Effect of dietary protein on embryo recovery rate and quality in superovulated heifers.

For almost 3 decades, superovulation and embryo transfer have been used in cattle breeding to increase the number of offspring from genetically superior female animals. Several factors including nutrition affect the number of transferable embryos recovered. We compared the effects of two different dietary protein levels easily achieved in practical conditions on embryo number and quality in superovulated heifers. Finnish Ayrshire heifers (n = 37) were allocated to isoenergic diets containing either 14% (D14) or 18% (D18) crude protein (CP). Estruses were synchronized, and the heifers were subsequently superovulated and inseminated using a standard FSH-protocol. Embryos were collected 7 days after inseminations (71-72 days after the beginning of the treatment period) by uterine flushing.
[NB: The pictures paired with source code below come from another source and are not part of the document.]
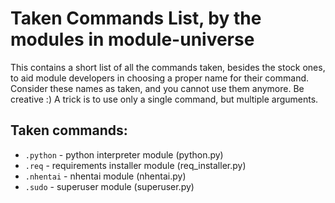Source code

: # Taken Commands List, by the modules in module-universe

This contains a short list of all the commands taken, besides the stock ones, to aid module developers in choosing a proper name for their command. Consider these names as taken, and you cannot use them anymore. Be creative :) A trick is to use only a single command, but multiple arguments.

## Taken commands:

 - ``.python`` - python interpreter module (python.py)
 - ``.req`` - requirements installer module (req_installer.py)
 - ``.nhentai`` - nhentai module (nhentai.py)
 - ``.sudo`` - superuser module (superuser.py)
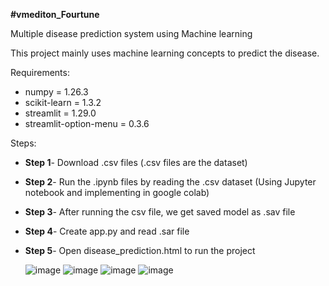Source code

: **#vmediton_Fourtune**

Multiple disease prediction system using Machine learning

This project mainly uses machine learning concepts to predict the disease.

Requirements:
- numpy = 1.26.3
- scikit-learn = 1.3.2
- streamlit = 1.29.0
- streamlit-option-menu = 0.3.6


Steps:

- **Step 1**- Download .csv files (.csv files are the dataset)
- **Step 2**- Run the .ipynb files by reading the .csv dataset (Using Jupyter notebook and implementing in google colab)
- **Step 3**- After running the csv file, we get saved model as .sav file
- **Step 4**- Create app.py and read .sar file
- **Step 5**- Open disease_prediction.html to run the project

  ![image](https://github.com/user-attachments/assets/c2a7d90b-550a-4c03-872e-b1ac00b0e402)
  ![image](https://github.com/user-attachments/assets/aed37dbf-b382-4cdf-a4d7-583a76857f93)
  ![image](https://github.com/user-attachments/assets/75a0c431-c552-4be9-9d0e-d73dd635d967)
  ![image](https://github.com/user-attachments/assets/247638bc-ba27-4941-9f25-d7c6f7f9d819)




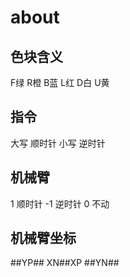 # about
## 色块含义
F绿
R橙
B蓝
L红
D白
U黄
## 指令
大写 顺时针
小写 逆时针
## 机械臂
1 顺时针
-1 逆时针
0 不动
##  机械臂坐标
##YP##
XN##XP
##YN##
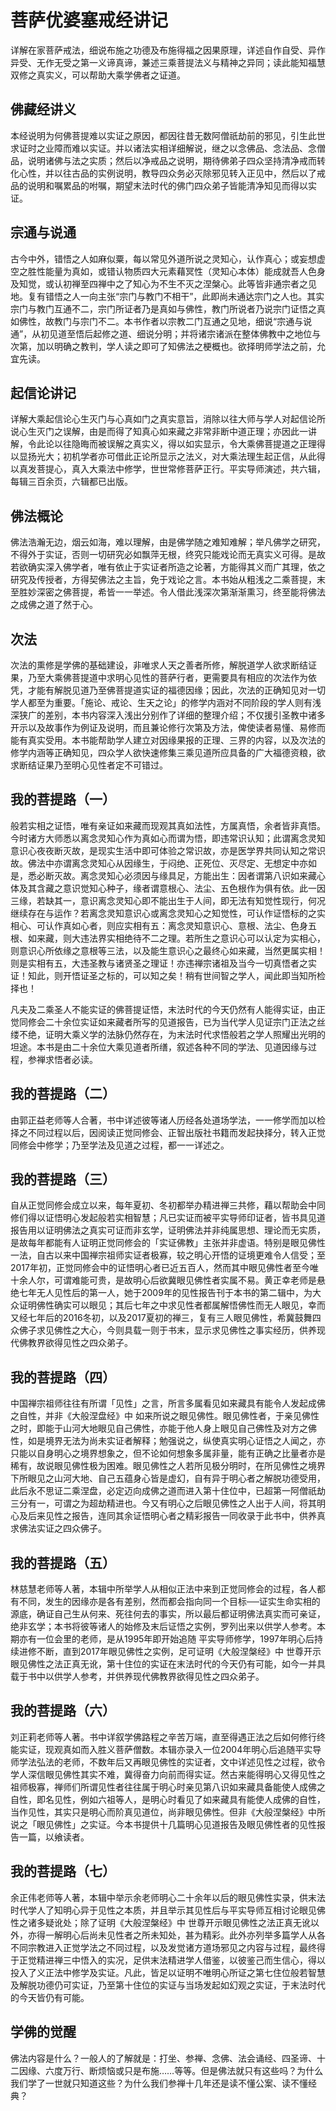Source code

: # 菩萨优婆塞戒经讲记

详解在家菩萨戒法，细说布施之功德及布施得福之因果原理，详述自作自受、异作异受、无作无受之第一义谛真谛，兼述三乘菩提法义与精神之异同；读此能知福慧双修之真实义，可以帮助大乘学佛者之证道。

## 佛藏经讲义

本经说明为何佛菩提难以实证之原因，都因往昔无数阿僧祇劫前的邪见，引生此世求证时之业障而难以实证。并以诸法实相详细解说，继之以念佛品、念法品、念僧品，说明诸佛与法之实质；然后以净戒品之说明，期待佛弟子四众坚持清净戒而转化心性，并以往古品的实例说明，教导四众务必灭除邪见转入正见中，然后以了戒品的说明和嘱累品的咐嘱，期望末法时代的佛门四众弟子皆能清净知见而得以实证。

## 宗通与说通

古今中外，错悟之人如麻似粟，每以常见外道所说之灵知心，认作真心；或妄想虚空之胜性能量为真如，或错认物质四大元素藉冥性（灵知心本体）能成就吾人色身及知觉，或认初禅至四禅中之了知心为不生不灭之涅槃心。此等皆非通宗者之见地。复有错悟之人一向主张“宗门与教门不相干”，此即尚未通达宗门之人也。其实宗门与教门互通不二，宗门所证者乃是真如与佛性，教门所说者乃说宗门证悟之真如佛性，故教门与宗门不二。本书作者以宗教二门互通之见地，细说“宗通与说通”，从初见道至悟后起修之道、细说分明；并将诸宗诸派在整体佛教中之地位与次第，加以明确之教判，学人读之即可了知佛法之梗概也。欲择明师学法之前，允宜先读。

## 起信论讲记

详解大乘起信论心生灭门与心真如门之真实意旨，消除以往大师与学人对起信论所说心生灭门之误解，由是而得了知真心如来藏之非常非断中道正理；亦因此一讲解，令此论以往隐晦而被误解之真实义，得以如实显示，令大乘佛菩提道之正理得以显扬光大；初机学者亦可借此正论所显示之法义，对大乘法理生起正信，从此得以真发菩提心，真入大乘法中修学，世世常修菩萨正行。平实导师演述，共六辑，每辑三百余页，六辑都已出版。

## 佛法概论

佛法浩瀚无边，烟云如海，难以理解，由是佛学随之难知难解；举凡佛学之研究，不得外于实证，否则一切研究必如飘萍无根，终究只能戏论而无真实义可得。是故若欲确实深入佛学者，唯有依止于实证者所造之论著，方能得其义而广其理，依之研究及传授者，方得契佛法之主旨，免于戏论之言。本书始从粗浅之二乘菩提，末至胜妙深密之佛菩提，希皆一一举述。令人借此浅深次第渐渐熏习，终至能将佛法之成佛之道了然于心。

## 次法

次法的熏修是学佛的基础建设，非唯求人天之善者所修，解脱道学人欲求断结证果，乃至大乘佛菩提道中求明心见性的菩萨行者，更需要具有相应的次法作为依凭，才能有解脱见道乃至佛菩提道实证的福德因缘；因此，次法的正确知见对一切学人都至为重要。「施论、戒论、生天之论」的修学内涵对不同阶段的学人则有浅深狭广的差别，本书内容深入浅出分别作了详细的整理介绍；不仅援引圣教中诸多开示以及故事作为例证及说明，而且兼论修行次第及方法，俾使读者易懂、易修而能有真实受用。本书能帮助学人建立对因缘果报的正理、三界的内容，以及次法的修学内涵等正确知见，四众学人欲快速修集三乘见道所应具备的广大福德资粮，欲求断结证果乃至明心见性者定不可错过。

## 我的菩提路（一）

般若实相之证悟，唯有亲证如来藏而现观其真如法性，方属真悟，余者皆非真悟。今时诸方大师悉以离念灵知心作为真如心而谓为悟，即违常识认知；此谓离念灵知意识心夜夜断灭故，是现实生活中即可体验之常识故，亦是医学界共同认知之常识故。佛法中亦谓离念灵知心从因缘生，于闷绝、正死位、灭尽定、无想定中亦如是，悉必断灭故。离念灵知心必须因与缘具足，方能出生：因者谓第八识如来藏心体及其含藏之意识觉知心种子，缘者谓意根心、法尘、五色根作为俱有依。此一因三缘，若缺其一，意识离念灵知心即不能出生于人间，即无法有知觉性现行，何况继续存在与运作？若离念灵知意识心或离念灵知心之知觉性，可认作证悟标的之实相心、可认作真如心者，则应实相有五：离念灵知意识心、意根、法尘、色身五根、如来藏，则大违法界实相绝待不二之理。若所生之意识心可以认定为实相心，则意识心所依缘之意根等三法，以及能生意识心之最终心如来藏，当然更属实相！则是实相有五，大违圣教与诸贤圣之理证！亦违禅宗诸祖及当今一切真悟者之实证！知此，则开悟证圣之标的，可以知之矣！稍有世间智之学人，闻此即当知所检择也！

凡夫及二乘圣人不能实证的佛菩提证悟，末法时代的今天仍然有人能得实证，由正觉同修会二十余位实证如来藏者所写的见道报告，已为当代学人见证宗门正法之丝缕不绝，证明大乘义学的法脉仍然存在，为末法时代求悟般若之学人照耀出光明的坦途。本书是由二十余位大乘见道者所缮，叙述各种不同的学法、见道因缘与过程，参禅求悟者必读。

## 我的菩提路（二）

由郭正益老师等人合著，书中详述彼等诸人历经各处道场学法，一一修学而加以检择之不同过程以后，因阅读正觉同修会、正智出版社书籍而发起抉择分，转入正觉同修会中修学；乃至学法及见道之过程，都一一详述之。

## 我的菩提路（三）

自从正觉同修会成立以来，每年夏初、冬初都举办精进禅三共修，藉以帮助会中同修们得以证悟明心发起般若实相智慧；凡已实证而被平实导师印证者，皆书具见道报告用以证明佛法之真实可证而非玄学，证明佛法并非纯属思想、理论而无实质，是故每年都能有人证明正觉同修会的「实证佛教」主张并非虚语。特别是眼见佛性一法，自古以来中国禅宗祖师实证者极寡，较之明心开悟的证境更难令人信受；至2017年初，正觉同修会中的证悟明心者已近五百人，然而其中眼见佛性者至今唯十余人尔，可谓难能可贵，是故明心后欲冀眼见佛性者实属不易。黄正幸老师是悬绝七年无人见性后的第一人，她于2009年的见性报告刊于本书的第二辑中，为大众证明佛性确实可以眼见；其后七年之中求见性者都属解悟佛性而无人眼见，幸而又经七年后的2016冬初，以及2017夏初的禅三，复有三人眼见佛性，希冀鼓舞四众佛子求见佛性之大心，今则具载一则于书末，显示求见佛性之事实经历，供养现代佛教界欲得见性之四众弟子。

## 我的菩提路（四）

中国禅宗祖师往往有所谓「见性」之言，所言多属看见如来藏具有能令人发起成佛之自性，并非《大般涅盘经》中 如来所说之眼见佛性。眼见佛性者，于亲见佛性之时，即能于山河大地眼见自己佛性，亦能于他人身上眼见自己佛性及对方之佛性，如是境界无法为尚未实证者解释；勉强说之，纵使真实明心证悟之人闻之，亦只能以自身明心之境界想象之，但不论如何想象多属非量，能有正确之比量者亦是稀有，故说眼见佛性极为困难。眼见佛性之人若所见极分明时，在所见佛性之境界下所眼见之山河大地、自己五蕴身心皆是虚幻，自有异于明心者之解脱功德受用，此后永不思证二乘涅盘，必定迈向成佛之道而进入第十住位中，已超第一阿僧祇劫三分有一，可谓之为超劫精进也。今又有明心之后眼见佛性之人出于人间，将其明心及后来见性之报告，连同其余证悟明心者之精彩报告一同收录于此书中，供养真求佛法实证之四众佛子。

## 我的菩提路（五）

林慈慧老师等人著，本辑中所举学人从相似正法中来到正觉同修会的过程，各人都有不同，发生的因缘亦是各有差别，然而都会指向同一个目标──证实生命实相的源底，确证自己生从何来、死往何去的事实，所以最后都证明佛法真实而可亲证，绝非玄学；本书将彼等诸人的始修及末后证悟之实例，罗列出来以供学人参考。本期亦有一位会里的老师，是从1995年即开始追随 平实导师修学，1997年明心后持续进修不断，直到2017年眼见佛性之实例，足可证明《大般涅槃经》中 世尊开示眼见佛性之法正真无讹，第十住位的实证在末法时代的今天仍有可能，如今一并具载于书中以供学人参考，并供养现代佛教界欲得见性之四众弟子。

## 我的菩提路（六）

刘正莉老师等人著。书中详叙学佛路程之辛苦万端，直至得遇正法之后如何修行终能实证，现观真如而入胜义菩萨僧数。本辑亦录入一位2004年明心后追随平实导师学法弘法的老师，不数年后又再眼见佛性的实证者，文中详述见性之过程，欲令学人深信眼见佛性其实不难，冀得奋力向前而得实证。然古来能得明心又得见性之祖师极寡，禅师们所谓见性者往往属于明心时亲见第八识如来藏具备能使人成佛之自性，即名见性，例如六祖等人，是明心时看见了如来藏具有能使人成佛的自性，当作见性，其实只是明心而阶真见道位，尚非眼见佛性。但非《大般涅槃经》中所说之「眼见佛性」之实证。今本书提供十几篇明心见道报告及眼见佛性者的见性报告一篇，以飨读者。

## 我的菩提路（七）

余正伟老师等人著，本辑中举示余老师明心二十余年以后的眼见佛性实录，供末法时代学人了知明心异于见性之本质，并且举示其见性后与平实导师互相讨论眼见佛性之诸多疑讹处；除了证明《大般涅槃经》中 世尊开示眼见佛性之法正真无讹以外，亦得一解明心后尚未见性者之所未知处，甚为精彩。此外亦列举多篇学人从各不同宗教进入正觉学法之不同过程，以及发觉诸方道场邪见之内容与过程，最终得于正觉精进禅三中悟入的实况，足供末法精进学人借鉴，以彼鉴己而生信心，得以投入了义正法中修学及实证。凡此，皆足以证明不唯明心所证之第七住位般若智慧及解脱功德仍可实证，乃至第十住位的实证与当场发起如幻观之实证，于末法时代的今天皆仍有可能。

## 学佛的觉醒

佛法内容是什么？一般人的了解就是：打坐、参禅、念佛、法会诵经、四圣谛、十二因缘、六度万行、断烦恼或只是布施……等等。但是佛法就只有这些吗？为什么我们学了一世就只知道这些？为什么我们参禅十几年还是读不懂公案、读不懂经典？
The number of corpora lutea, and the number and quality of embryos were determined. Protein feeding did not affect superovulatory response, the number of embryos or the number of transferable embryos recovered. Proportionally more poor-quality embryos were found in group D14 than in group D18 (20.2% versus 13.2%, respectively, P = 0.053). It is concluded that a long-term moderate increase in the content of crude protein fed to energy-adequate heifers does not seem to affect superovulatory response and the number of embryos recovered, but it may be advantageous to the quality of embryos.